The present study has some limitations; the first is that we have not applied methodologies—such as transmission electron microscopy, fluorescent microscopy, or colony forming units counting. However, all three applied methodologies are widely used to study biofilms and survival of bacteria with accurate results. Secondly, in our experiments we have used a limited gradient of anti-staphylococcal agents’ concentrations and therefore, no exact data about synergistic or additive effect against the tested strains could be obtained.

5. Conclusions

In vitro anti-biofilm activity of daptomycin was demonstrated to be higher when the effect of medium and high concentrations of the drug were tested by CV and MTT assays, whereas bacteriophage K activity was higher for the strains expressing higher susceptibility to the phage.

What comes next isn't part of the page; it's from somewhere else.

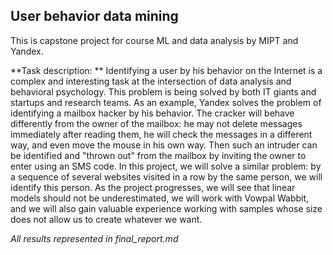 ## User behavior data mining



This is capstone project for course ML and data analysis by MIPT and Yandex.



**Task description: ** Identifying a user by his behavior on the Internet is a complex and interesting task at the intersection of data analysis and behavioral psychology. This problem is being solved by both IT giants and startups and research teams. As an example, Yandex solves the problem of identifying a mailbox hacker by his behavior. The cracker will behave differently from the owner of the mailbox: he may not delete messages immediately after reading them, he will check the messages in a different way, and even move the mouse in his own way. Then such an intruder can be identified and "thrown out" from the mailbox by inviting the owner to enter using an SMS code. In this project, we will solve a similar problem: by a sequence of several websites visited in a row by the same person, we will identify this person. As the project progresses, we will see that linear models should not be underestimated, we will work with Vowpal Wabbit, and we will also gain valuable experience working with samples whose size does not allow us to create whatever we want.





*All results represented in final_report.md*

The combination of both antistaphylococcal agents in high concentrations demonstrated the best results. By the growth curve assay, we have shown that bacteriophage’s effectiveness was achieved early (in 3.8 h or 2.4 h) depending on the susceptibility level of the strains. Even though no statistically significant difference was detected, a tendency of biofilm-negative strains to be more vulnerable to phage was also observed. Further studies are needed in order to evaluate whether combination of phages with antibiotics might be a successful choice for an alternative biofilm-associated infections’ therapy, based on the susceptibility of strains.